Megan McArdle, writing in the March 8 Washington Post, is the first established scrivener to get out there and state that the $2000-minus-$600-equals-$1400 checks do not address the extraordinary nature of the current economic crisis. (See Opinion | Stimulus checks are the most indefensible part of the covid relief bill - The Washington Post.) Much as I have suggested (see November 13 post, “This is not your father’s business recession”), McArdle understands that this “stimulus” is “borrowed from an earlier recession by people who don’t seem to understand the fix we are in at the moment.”
As Ms. McArdle and I
agree on, what we do need at the moment is a plan for re-starting the millions
of face-to-face businesses that were shut down by governments as a public
health policy. Getting a business back
on its feet takes a lot more than just sprinkling money into customers bank
accounts.
In fact, that may not even
be most important thing. There will be
huge questions like,
· Can I get a loan to restart if
my credit rating is shot due to almost a year of bupkus for revenue?
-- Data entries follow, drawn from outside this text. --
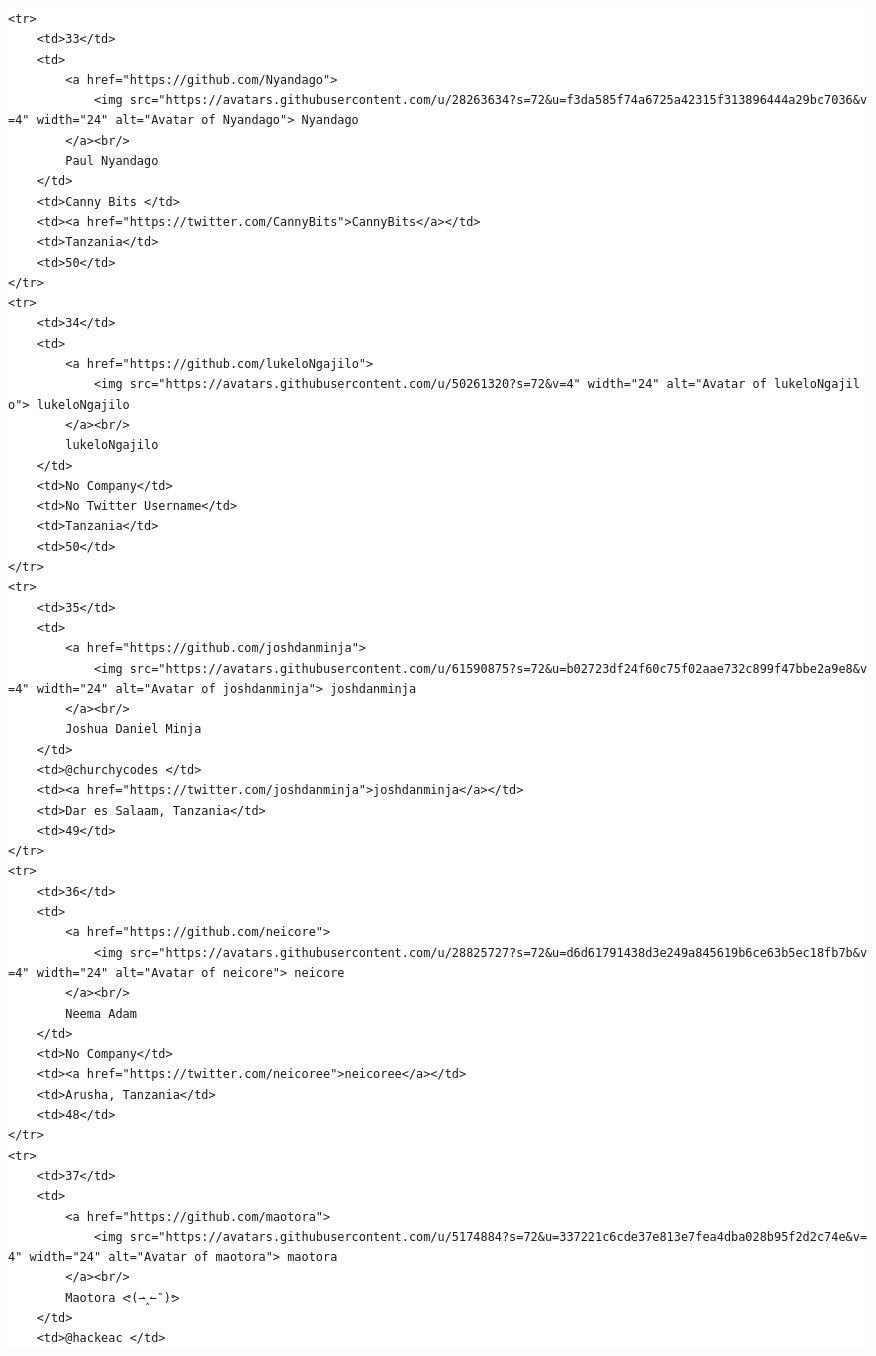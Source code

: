 	<tr>
		<td>33</td>
		<td>
			<a href="https://github.com/Nyandago">
				<img src="https://avatars.githubusercontent.com/u/28263634?s=72&u=f3da585f74a6725a42315f313896444a29bc7036&v=4" width="24" alt="Avatar of Nyandago"> Nyandago
			</a><br/>
			Paul Nyandago
		</td>
		<td>Canny Bits </td>
		<td><a href="https://twitter.com/CannyBits">CannyBits</a></td>
		<td>Tanzania</td>
		<td>50</td>
	</tr>
	<tr>
		<td>34</td>
		<td>
			<a href="https://github.com/lukeloNgajilo">
				<img src="https://avatars.githubusercontent.com/u/50261320?s=72&v=4" width="24" alt="Avatar of lukeloNgajilo"> lukeloNgajilo
			</a><br/>
			lukeloNgajilo
		</td>
		<td>No Company</td>
		<td>No Twitter Username</td>
		<td>Tanzania</td>
		<td>50</td>
	</tr>
	<tr>
		<td>35</td>
		<td>
			<a href="https://github.com/joshdanminja">
				<img src="https://avatars.githubusercontent.com/u/61590875?s=72&u=b02723df24f60c75f02aae732c899f47bbe2a9e8&v=4" width="24" alt="Avatar of joshdanminja"> joshdanminja
			</a><br/>
			Joshua Daniel Minja
		</td>
		<td>@churchycodes </td>
		<td><a href="https://twitter.com/joshdanminja">joshdanminja</a></td>
		<td>Dar es Salaam, Tanzania</td>
		<td>49</td>
	</tr>
	<tr>
		<td>36</td>
		<td>
			<a href="https://github.com/neicore">
				<img src="https://avatars.githubusercontent.com/u/28825727?s=72&u=d6d61791438d3e249a845619b6ce63b5ec18fb7b&v=4" width="24" alt="Avatar of neicore"> neicore
			</a><br/>
			Neema Adam
		</td>
		<td>No Company</td>
		<td><a href="https://twitter.com/neicoree">neicoree</a></td>
		<td>Arusha, Tanzania</td>
		<td>48</td>
	</tr>
	<tr>
		<td>37</td>
		<td>
			<a href="https://github.com/maotora">
				<img src="https://avatars.githubusercontent.com/u/5174884?s=72&u=337221c6cde37e813e7fea4dba028b95f2d2c74e&v=4" width="24" alt="Avatar of maotora"> maotora
			</a><br/>
			Maotora ᕙ(⇀‸↼‶)ᕗ
		</td>
		<td>@hackeac </td>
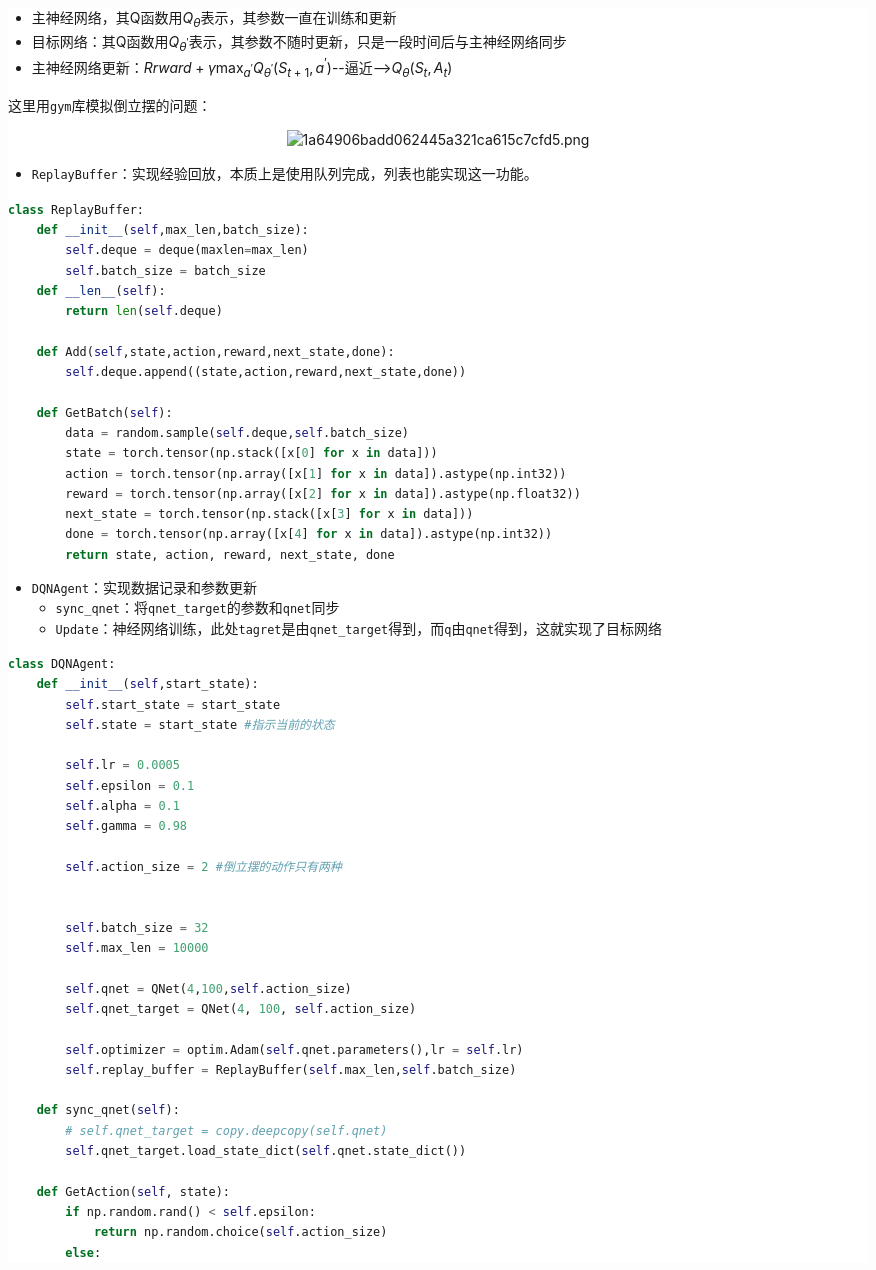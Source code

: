 *   主神经网络，其Q函数用$Q_{\theta}$表示，其参数一直在训练和更新
*   目标网络：其Q函数用$Q_{\theta ^ {'}}$表示，其参数不随时更新，只是一段时间后与主神经网络同步
*   主神经网络更新：$Rrward+\gamma \max_{a^{'}}Q_{\theta ^ {'}}(S_{t+1},a^{'})$--逼近-->$Q_{\theta}(S_t,A_t)$

这里用`gym`库模拟倒立摆的问题：

<p align="center"><img src="https://p0-xtjj-private.juejin.cn/tos-cn-i-73owjymdk6/8305a89de23843ce94847b3caf9daf44~tplv-73owjymdk6-jj-mark-v1:0:0:0:0:5o6Y6YeR5oqA5pyv56S-5Yy6IEAg54us5oap:q75.awebp?policy=eyJ2bSI6MywidWlkIjoiMzg1NTMwNjg3OTkzMzU4MiJ9&rk3s=f64ab15b&x-orig-authkey=f32326d3454f2ac7e96d3d06cdbb035152127018&x-orig-expires=1747028962&x-orig-sign=wSuC%2F6MBaQQpRBAhU3%2BwFiTdQR4%3D" alt="1a64906badd062445a321ca615c7cfd5.png" width="70%"></p>

*   `ReplayBuffer`：实现经验回放，本质上是使用队列完成，列表也能实现这一功能。

```python
class ReplayBuffer:
    def __init__(self,max_len,batch_size):
        self.deque = deque(maxlen=max_len)
        self.batch_size = batch_size
    def __len__(self):
        return len(self.deque)

    def Add(self,state,action,reward,next_state,done):
        self.deque.append((state,action,reward,next_state,done))

    def GetBatch(self):
        data = random.sample(self.deque,self.batch_size)
        state = torch.tensor(np.stack([x[0] for x in data]))
        action = torch.tensor(np.array([x[1] for x in data]).astype(np.int32))
        reward = torch.tensor(np.array([x[2] for x in data]).astype(np.float32))
        next_state = torch.tensor(np.stack([x[3] for x in data]))
        done = torch.tensor(np.array([x[4] for x in data]).astype(np.int32))
        return state, action, reward, next_state, done
```

*   `DQNAgent`：实现数据记录和参数更新
    *   `sync_qnet`：将`qnet_target`的参数和`qnet`同步
    *   `Update`：神经网络训练，此处`tagret`是由`qnet_target`得到，而`q`由`qnet`得到，这就实现了目标网络

```python
class DQNAgent:
    def __init__(self,start_state):
        self.start_state = start_state
        self.state = start_state #指示当前的状态

        self.lr = 0.0005
        self.epsilon = 0.1
        self.alpha = 0.1
        self.gamma = 0.98

        self.action_size = 2 #倒立摆的动作只有两种


        self.batch_size = 32
        self.max_len = 10000

        self.qnet = QNet(4,100,self.action_size)
        self.qnet_target = QNet(4, 100, self.action_size)

        self.optimizer = optim.Adam(self.qnet.parameters(),lr = self.lr)
        self.replay_buffer = ReplayBuffer(self.max_len,self.batch_size)

    def sync_qnet(self):
        # self.qnet_target = copy.deepcopy(self.qnet)
        self.qnet_target.load_state_dict(self.qnet.state_dict())

    def GetAction(self, state):
        if np.random.rand() < self.epsilon:
            return np.random.choice(self.action_size)
        else:
```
· Will my bank be able to give me
a loan without endangering their position with the bank regulators?
· Have any of my suppliers survived and will they be in a position to give me credit?
· What’s my experience rating at the unemployment insurance agency going to do to my unemployment insurance tax when I re-hire people?
· What will I do for staff if my old team has found other work or moved back to Toledo to live with their parents?
· If all else fails, will the courts be ready, willing, and able to handle a surge in Chapter 11 reorganizations?
It seems you are arguing for credit facilities to support the business recovery, perhaps in the form of lenders of last resort with some form of federal backstop instead? Any idea what the scale should/could be?